_Task prompt:_ Only a number is expected in reply: the count of lines below where the word "donc" occurs.

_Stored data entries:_
■ ■ ■ ■ ■ ■ ■
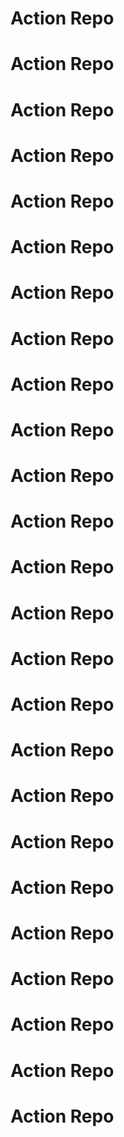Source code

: # Action Repo
# Action Repo
# Action Repo
# Action Repo
# Action Repo
# Action Repo
# Action Repo
# Action Repo
# Action Repo
# Action Repo
# Action Repo
# Action Repo
# Action Repo
# Action Repo
# Action Repo
# Action Repo
# Action Repo
# Action Repo
# Action Repo
# Action Repo
# Action Repo
# Action Repo
# Action Repo
# Action Repo
# Action Repo
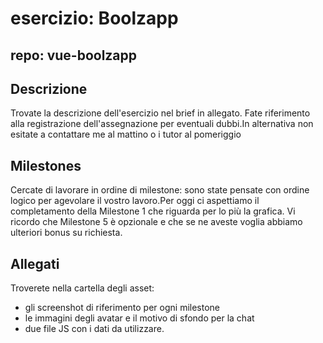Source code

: # esercizio: Boolzapp
## repo: vue-boolzapp

## Descrizione
Trovate la descrizione dell'esercizio nel brief in allegato. Fate riferimento alla registrazione dell'assegnazione per eventuali dubbi.In alternativa non esitate a contattare me al mattino o i tutor al pomeriggio

## Milestones
Cercate di lavorare in ordine di milestone: sono state pensate con ordine logico per agevolare il vostro lavoro.Per oggi ci aspettiamo il completamento della Milestone 1 che riguarda per lo più la grafica.
Vi ricordo che Milestone 5 è opzionale e che se ne aveste voglia abbiamo ulteriori bonus su richiesta.

## Allegati
Troverete nella cartella degli asset:
- gli screenshot di riferimento per ogni milestone
- le immagini degli avatar e il motivo di sfondo per la chat
- due file JS con i dati da utilizzare.
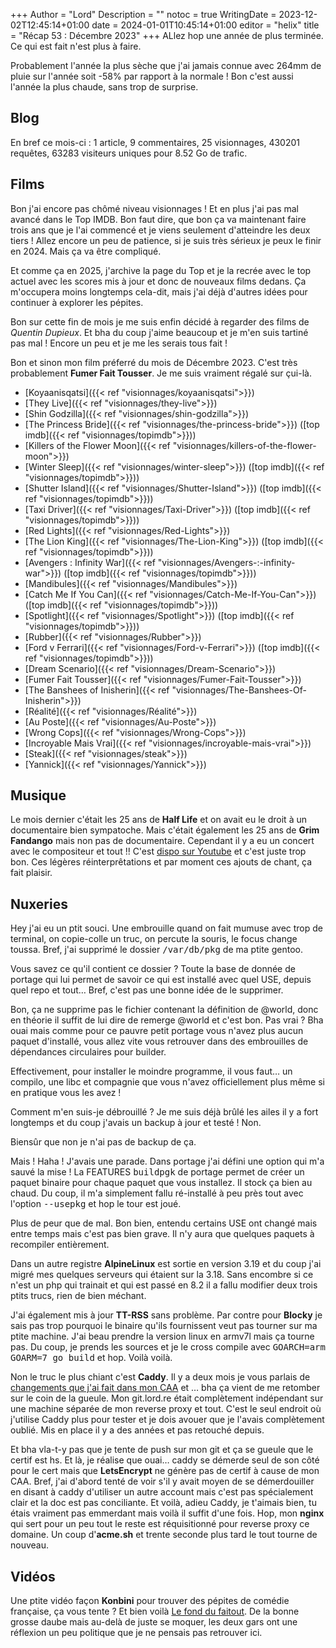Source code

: +++
Author = "Lord"
Description = ""
notoc = true
WritingDate = 2023-12-02T12:45:14+01:00
date = 2024-01-01T10:45:14+01:00
editor = "helix"
title = "Récap 53 : Décembre 2023"
+++
ALlez hop une année de plus terminée.
Ce qui est fait n'est plus à faire.

Probablement l'année la plus sèche que j'ai jamais connue avec 264mm de pluie sur l'année soit -58% par rapport à la normale !
Bon c'est aussi l'année la plus chaude, sans trop de surprise.

## Blog

En bref ce mois-ci : 1 article, 9 commentaires, 25 visionnages, 430201 requêtes, 63283 visiteurs uniques pour 8.52 Go de trafic.

## Films
Bon j'ai encore pas chômé niveau visionnages !
Et en plus j'ai pas mal avancé dans le Top IMDB.
Bon faut dire, que bon ça va maintenant faire trois ans que je l'ai commencé et je viens seulement d'atteindre les deux tiers !
Allez encore un peu de patience, si je suis très sérieux je peux le finir en 2024.
Mais ça va être compliqué.

Et comme ça en 2025, j'archive la page du Top et je la recrée avec le top actuel avec les scores mis à jour et donc de nouveaux films dedans.
Ça m'occupera moins longtemps cela-dit, mais j'ai déjà d'autres idées pour continuer à explorer les pépites.

Bon sur cette fin de mois je me suis enfin décidé à regarder des films de *Quentin Dupieux*.
Et bha du coup j'aime beaucoup et je m'en suis tartiné pas mal !
Encore un peu et je me les serais tous fait !

Bon et sinon mon film préferré du mois de Décembre 2023.
C'est très probablement **Fumer Fait Tousser**.
Je me suis vraiment régalé sur çui-là.

  - [Koyaanisqatsi]({{< ref "visionnages/koyaanisqatsi">}})
  - [They Live]({{< ref "visionnages/they-live">}})
  - [Shin Godzilla]({{< ref "visionnages/shin-godzilla">}})
  - [The Princess Bride]({{< ref "visionnages/the-princess-bride">}}) ([top imdb]({{< ref "visionnages/topimdb">}}))
  - [Killers of the Flower Moon]({{< ref "visionnages/killers-of-the-flower-moon">}})
  - [Winter Sleep]({{< ref "visionnages/winter-sleep">}}) ([top imdb]({{< ref "visionnages/topimdb">}}))
  - [Shutter Island]({{< ref "visionnages/Shutter-Island">}}) ([top imdb]({{< ref "visionnages/topimdb">}}))
  - [Taxi Driver]({{< ref "visionnages/Taxi-Driver">}}) ([top imdb]({{< ref "visionnages/topimdb">}}))
  - [Red Lights]({{< ref "visionnages/Red-Lights">}})
  - [The Lion King]({{< ref "visionnages/The-Lion-King">}}) ([top imdb]({{< ref "visionnages/topimdb">}}))
  - [Avengers : Infinity War]({{< ref "visionnages/Avengers-:-infinity-war">}}) ([top imdb]({{< ref "visionnages/topimdb">}}))
  - [Mandibules]({{< ref "visionnages/Mandibules">}})
  - [Catch Me If You Can]({{< ref "visionnages/Catch-Me-If-You-Can">}}) ([top imdb]({{< ref "visionnages/topimdb">}}))
  - [Spotlight]({{< ref "visionnages/Spotlight">}}) ([top imdb]({{< ref "visionnages/topimdb">}}))
  - [Rubber]({{< ref "visionnages/Rubber">}})
  - [Ford v Ferrari]({{< ref "visionnages/Ford-v-Ferrari">}}) ([top imdb]({{< ref "visionnages/topimdb">}}))
  - [Dream Scenario]({{< ref "visionnages/Dream-Scenario">}})
  - [Fumer Fait Tousser]({{< ref "visionnages/Fumer-Fait-Tousser">}})
  - [The Banshees of Inisherin]({{< ref "visionnages/The-Banshees-Of-Inisherin">}})
  - [Réalité]({{< ref "visionnages/Réalité">}})
  - [Au Poste]({{< ref "visionnages/Au-Poste">}})
  - [Wrong Cops]({{< ref "visionnages/Wrong-Cops">}})
  - [Incroyable Mais Vrai]({{< ref "visionnages/incroyable-mais-vrai">}})
  - [Steak]({{< ref "visionnages/steak">}})
  - [Yannick]({{< ref "visionnages/Yannick">}})


## Musique
Le mois dernier c'était les 25 ans de **Half Life** et on avait eu le droit à un documentaire bien sympatoche.
Mais c'était également les 25 ans de **Grim Fandango** mais non pas de documentaire.
Cependant il y a eu un concert avec le compositeur et tout !!
C'est [dispo sur Youtube](https://www.youtube.com/watch?v=YGrT5dFJaUc) et c'est juste trop bon.
Ces légères réinterprêtations et par moment ces ajouts de chant, ça fait plaisir.

## Nuxeries
Hey j'ai eu un ptit souci.
Une embrouille quand on fait mumuse avec trop de terminal, on copie-colle un truc, on percute la souris, le focus change toussa.
Bref, j'ai supprimé le dossier <samp>/var/db/pkg</samp> de ma ptite gentoo.

Vous savez ce qu'il contient ce dossier ?
Toute la base de donnée de portage qui lui permet de savoir ce qui est installé avec quel USE, depuis quel repo et tout…
Bref, c'est pas une bonne idée de le supprimer.

Bon, ça ne supprime pas le fichier contenant la définition de @world, donc en théorie il suffit de lui dire de remerge @world et c'est bon.
Pas vrai ?
Bha ouai mais comme pour ce pauvre petit portage vous n'avez plus aucun paquet d'installé, vous allez vite vous retrouver dans des embrouilles de dépendances circulaires pour builder.

Effectivement, pour installer le moindre programme, il vous faut… un compilo, une libc et compagnie que vous n'avez officiellement plus même si en pratique vous les avez !

Comment m'en suis-je débrouillé ?
Je me suis déjà brûlé les ailes il y a fort longtemps et du coup j'avais un backup à jour et testé !
Non.

Biensûr que non je n'ai pas de backup de ça.

Mais !
Haha !
J'avais une parade.
Dans portage j'ai défini une option qui m'a sauvé la mise !
La FEATURES <samp>buildpgk</samp> de portage permet de créer un paquet binaire pour chaque paquet que vous installez.
Il stock ça bien au chaud.
Du coup, il m'a simplement fallu ré-installé à peu près tout avec l'option <samp>--usepkg</samp> et hop le tour est joué.

Plus de peur que de mal.
Bon bien, entendu certains USE ont changé mais entre temps mais c'est pas bien grave.
Il n'y aura que quelques paquets à recompiler entièrement.

Dans un autre registre **AlpineLinux** est sortie en version 3.19 et du coup j'ai migré mes quelques serveurs qui étaient sur la 3.18.
Sans encombre si ce n'est un php qui trainait et qui est passé en 8.2 il a fallu modifier deux trois ptits trucs, rien de bien méchant.

J'ai également mis à jour **TT-RSS** sans problème.
Par contre pour **Blocky** je sais pas trop pourquoi le binaire qu'ils fournissent veut pas tourner sur ma ptite machine.
J'ai beau prendre la version linux en armv7l mais ça tourne pas.
Du coup, je prends les sources et je le cross compile avec <kbd>GOARCH=arm GOARM=7 go build</kbd> et hop.
Voilà voilà.

Non le truc le plus chiant c'est **Caddy**.
Il y a deux mois je vous parlais de [changements que j'ai fait dans mon CAA](https://lord.re/posts/245-renforcement-caa-avec-lets-encrypt/) et … bha ça vient de me retomber sur le coin de la gueule.
Mon git.lord.re était complètement indépendant sur une machine séparée de mon reverse proxy et tout.
C'est le seul endroit où j'utilise Caddy plus pour tester et je dois avouer que je l'avais complètement oublié.
Mis en place il y a des années et pas retouché depuis.

Et bha vla-t-y pas que je tente de push sur mon git et ça se gueule que le certif est hs.
Et là, je réalise que ouai… caddy se démerde seul de son côté pour le cert mais que **LetsEncrypt** ne génère pas de certif à cause de mon CAA.
Bref, j'ai d'abord tenté de voir s'il y avait moyen de se démerdouiller en disant à caddy d'utiliser un autre account mais c'est pas spécialement clair et la doc est pas conciliante.
Et voilà, adieu Caddy, je t'aimais bien, tu étais vraiment pas emmerdant mais voilà il suffit d'une fois.
Hop, mon **nginx** qui sert pour un peu tout le reste est réquisitionné pour reverse proxy ce domaine.
Un coup d'**acme.sh** et trente seconde plus tard le tout tourne de nouveau.

## Vidéos
Une ptite vidéo façon **Konbini** pour trouver des pépites de comédie française, ça vous tente ?
Et bien voilà [Le fond du faitout](https://www.youtube.com/watch?v=iB6fP8HKSz4).
De la bonne grosse daube mais au-delà de juste se moquer, les deux gars ont une réflexion un peu politique que je ne pensais pas retrouver ici.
■ ■ ■ ■ ■ ■ ■
_Response to this task:_ 2